====== Provided records ======

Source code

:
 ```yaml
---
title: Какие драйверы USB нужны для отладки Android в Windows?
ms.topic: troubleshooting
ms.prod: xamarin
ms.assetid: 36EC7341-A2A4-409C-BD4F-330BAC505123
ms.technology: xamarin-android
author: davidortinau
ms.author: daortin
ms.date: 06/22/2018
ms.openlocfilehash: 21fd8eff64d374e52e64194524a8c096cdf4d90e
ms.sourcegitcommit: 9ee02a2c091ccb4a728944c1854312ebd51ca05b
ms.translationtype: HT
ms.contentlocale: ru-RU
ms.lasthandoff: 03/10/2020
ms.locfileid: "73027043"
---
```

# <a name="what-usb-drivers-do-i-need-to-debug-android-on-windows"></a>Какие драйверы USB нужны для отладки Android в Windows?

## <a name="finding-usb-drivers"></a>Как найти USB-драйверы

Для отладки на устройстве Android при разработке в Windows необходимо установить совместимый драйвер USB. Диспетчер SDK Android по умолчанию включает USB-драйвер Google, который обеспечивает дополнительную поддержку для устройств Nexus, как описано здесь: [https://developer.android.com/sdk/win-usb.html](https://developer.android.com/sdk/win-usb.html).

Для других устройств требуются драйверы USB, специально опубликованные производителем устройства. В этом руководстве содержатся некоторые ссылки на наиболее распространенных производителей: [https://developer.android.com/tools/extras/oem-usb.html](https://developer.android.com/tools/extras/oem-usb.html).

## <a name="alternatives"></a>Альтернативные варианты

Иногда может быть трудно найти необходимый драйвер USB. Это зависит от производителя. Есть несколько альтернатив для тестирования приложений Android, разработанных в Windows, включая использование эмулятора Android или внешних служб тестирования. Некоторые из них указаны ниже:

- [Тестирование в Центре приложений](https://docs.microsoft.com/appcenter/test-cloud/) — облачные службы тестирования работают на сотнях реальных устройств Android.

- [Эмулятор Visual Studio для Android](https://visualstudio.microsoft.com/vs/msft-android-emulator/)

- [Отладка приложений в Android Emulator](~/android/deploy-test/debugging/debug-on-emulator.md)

======

**Your assignment:** The material is to be transcribed once more, exactly and completely.

**Written response:**
Source code

:
 ```yaml
---
title: Какие драйверы USB нужны для отладки Android в Windows?
ms.topic: troubleshooting
ms.prod: xamarin
ms.assetid: 36EC7341-A2A4-409C-BD4F-330BAC505123
ms.technology: xamarin-android
author: davidortinau
ms.author: daortin
ms.date: 06/22/2018
ms.openlocfilehash: 21fd8eff64d374e52e64194524a8c096cdf4d90e
ms.sourcegitcommit: 9ee02a2c091ccb4a728944c1854312ebd51ca05b
ms.translationtype: HT
ms.contentlocale: ru-RU
ms.lasthandoff: 03/10/2020
ms.locfileid: "73027043"
---
```

# <a name="what-usb-drivers-do-i-need-to-debug-android-on-windows"></a>Какие драйверы USB нужны для отладки Android в Windows?

## <a name="finding-usb-drivers"></a>Как найти USB-драйверы

Для отладки на устройстве Android при разработке в Windows необходимо установить совместимый драйвер USB. Диспетчер SDK Android по умолчанию включает USB-драйвер Google, который обеспечивает дополнительную поддержку для устройств Nexus, как описано здесь: [https://developer.android.com/sdk/win-usb.html](https://developer.android.com/sdk/win-usb.html).

Для других устройств требуются драйверы USB, специально опубликованные производителем устройства. В этом руководстве содержатся некоторые ссылки на наиболее распространенных производителей: [https://developer.android.com/tools/extras/oem-usb.html](https://developer.android.com/tools/extras/oem-usb.html).

## <a name="alternatives"></a>Альтернативные варианты

Иногда может быть трудно найти необходимый драйвер USB. Это зависит от производителя. Есть несколько альтернатив для тестирования приложений Android, разработанных в Windows, включая использование эмулятора Android или внешних служб тестирования. Некоторые из них указаны ниже:

- [Тестирование в Центре приложений](https://docs.microsoft.com/appcenter/test-cloud/) — облачные службы тестирования работают на сотнях реальных устройств Android.

- [Эмулятор Visual Studio для Android](https://visualstudio.microsoft.com/vs/msft-android-emulator/)

- [Отладка приложений в Android Emulator](~/android/deploy-test/debugging/debug-on-emulator.md)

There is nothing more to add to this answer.